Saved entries
=== Section Start ===

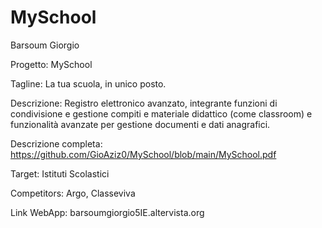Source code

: # MySchool
Barsoum Giorgio

Progetto: MySchool

Tagline: La tua scuola, in unico posto.

Descrizione: Registro elettronico avanzato, integrante funzioni di condivisione e gestione compiti e materiale didattico (come classroom) e funzionalità avanzate per gestione documenti e dati anagrafici.

Descrizione completa: https://github.com/GioAziz0/MySchool/blob/main/MySchool.pdf

Target: Istituti Scolastici

Competitors: Argo, Classeviva

Link WebApp: barsoumgiorgio5IE.altervista.org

=== Section End ===

Among the records, find every line with the word "Descrizione" and copy it.

Descrizione: Registro elettronico avanzato, integrante funzioni di condivisione e gestione compiti e materiale didattico (come classroom) e funzionalità avanzate per gestione documenti e dati anagrafici.
Descrizione completa: https://github.com/GioAziz0/MySchool/blob/main/MySchool.pdf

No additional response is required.